Anthony Alves
- Born: 23 June 1989 (age 36)
- Height: 185 cm (6 ft 1 in)
- Weight: 120 kg (265 lb; 18 st 13 lb)

Rugby union career
- Position: Prop

International career
- Years: Team / Apps / (Points)
- 2010–: Portugal / 33 / (5)

= Anthony Alves =

Portugal international rugby union player

Anthony Alphonse Alves (born 23 June 1989) is a rugby union player. He plays as a prop. He was born and raised in France, but is capped by Portugal.

==Club career==
Alves was born in Oyonnax but moved with his family to Bourg-en-Bresse when he was two years old.
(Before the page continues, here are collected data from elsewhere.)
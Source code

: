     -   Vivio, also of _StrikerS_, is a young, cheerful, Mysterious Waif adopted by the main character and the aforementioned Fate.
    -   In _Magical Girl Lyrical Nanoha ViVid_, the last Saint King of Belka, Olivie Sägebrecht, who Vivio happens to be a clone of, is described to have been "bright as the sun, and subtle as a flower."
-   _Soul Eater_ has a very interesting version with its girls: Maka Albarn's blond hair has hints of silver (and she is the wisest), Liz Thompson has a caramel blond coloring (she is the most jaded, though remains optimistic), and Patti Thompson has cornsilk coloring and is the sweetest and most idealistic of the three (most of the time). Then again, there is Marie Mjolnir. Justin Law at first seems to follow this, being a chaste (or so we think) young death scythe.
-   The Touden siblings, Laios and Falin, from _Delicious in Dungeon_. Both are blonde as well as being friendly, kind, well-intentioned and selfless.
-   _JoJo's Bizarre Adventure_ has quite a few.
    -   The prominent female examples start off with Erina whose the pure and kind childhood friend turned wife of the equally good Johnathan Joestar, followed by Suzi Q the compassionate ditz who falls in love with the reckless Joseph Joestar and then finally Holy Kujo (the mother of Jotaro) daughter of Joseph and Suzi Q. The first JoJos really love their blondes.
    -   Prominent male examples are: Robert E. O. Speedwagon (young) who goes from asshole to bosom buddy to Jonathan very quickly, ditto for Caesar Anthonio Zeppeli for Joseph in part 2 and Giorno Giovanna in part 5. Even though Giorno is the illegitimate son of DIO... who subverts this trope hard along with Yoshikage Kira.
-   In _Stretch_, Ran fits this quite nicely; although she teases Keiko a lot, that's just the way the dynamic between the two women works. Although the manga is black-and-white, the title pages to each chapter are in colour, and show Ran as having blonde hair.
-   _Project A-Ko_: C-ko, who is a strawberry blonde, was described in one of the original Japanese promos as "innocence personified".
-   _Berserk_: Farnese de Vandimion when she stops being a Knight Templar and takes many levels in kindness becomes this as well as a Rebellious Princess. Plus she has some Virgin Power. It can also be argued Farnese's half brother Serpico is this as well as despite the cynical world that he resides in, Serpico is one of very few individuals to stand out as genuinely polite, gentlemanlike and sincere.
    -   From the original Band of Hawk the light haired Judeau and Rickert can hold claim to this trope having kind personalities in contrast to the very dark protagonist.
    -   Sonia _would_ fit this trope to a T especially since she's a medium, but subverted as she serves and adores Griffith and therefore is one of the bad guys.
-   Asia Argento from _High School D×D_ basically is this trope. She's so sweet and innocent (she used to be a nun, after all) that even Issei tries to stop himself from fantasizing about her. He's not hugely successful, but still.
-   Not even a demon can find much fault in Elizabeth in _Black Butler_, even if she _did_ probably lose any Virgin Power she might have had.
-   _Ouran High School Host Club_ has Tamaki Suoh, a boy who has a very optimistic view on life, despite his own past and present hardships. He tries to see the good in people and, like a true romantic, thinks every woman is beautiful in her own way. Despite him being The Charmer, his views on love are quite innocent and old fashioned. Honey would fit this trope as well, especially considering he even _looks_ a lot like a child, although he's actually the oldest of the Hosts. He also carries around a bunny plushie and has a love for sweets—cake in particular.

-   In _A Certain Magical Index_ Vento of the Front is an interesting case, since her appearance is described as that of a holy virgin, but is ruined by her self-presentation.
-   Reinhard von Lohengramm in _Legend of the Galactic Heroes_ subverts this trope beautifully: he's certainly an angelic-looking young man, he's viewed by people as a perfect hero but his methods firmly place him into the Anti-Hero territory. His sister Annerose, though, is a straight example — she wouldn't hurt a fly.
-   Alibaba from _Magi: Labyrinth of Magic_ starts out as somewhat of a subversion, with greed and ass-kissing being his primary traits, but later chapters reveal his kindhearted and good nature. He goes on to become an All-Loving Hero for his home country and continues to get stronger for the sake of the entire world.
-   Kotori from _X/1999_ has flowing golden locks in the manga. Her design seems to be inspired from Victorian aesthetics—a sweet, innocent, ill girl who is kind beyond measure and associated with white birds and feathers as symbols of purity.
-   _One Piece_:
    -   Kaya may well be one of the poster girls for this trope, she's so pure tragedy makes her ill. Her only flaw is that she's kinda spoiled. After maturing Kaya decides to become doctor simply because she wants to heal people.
He first played when he was 5 years old at SA Bourg-en-Bresse, moving afterwards to Union Sportive Bressane, where he played until 2008/09. He moved to US Montauban on 2009/10 and appeared for the main team for the first time the following season, at the Fédérale 1. He would play there until 2011/12. He played also for RC Chalon (2012/13-2013/14), Montluçon Rugby (2014/15), Stade Aurillacois Cantal Auvergne (2015/16-2018/19), his first Pro D2 team, FC Grenoble (2019/20-2020/21) and plays for Stade Montois since 2021/22. Since 2015/16, he plays at the French Pro D2.

==International career==
Alves has been playing for Portugal since he was 18 years old. He has 23 caps for the main national team since his debut at the 17–22 loss to the United States, at 13 November 2010, aged 21 years old, in a tour, and has scored 1 try, 5 points on aggregate. He has been playing for the "Lobos" since then, despite long absences, and returned to be a regular player in 2021.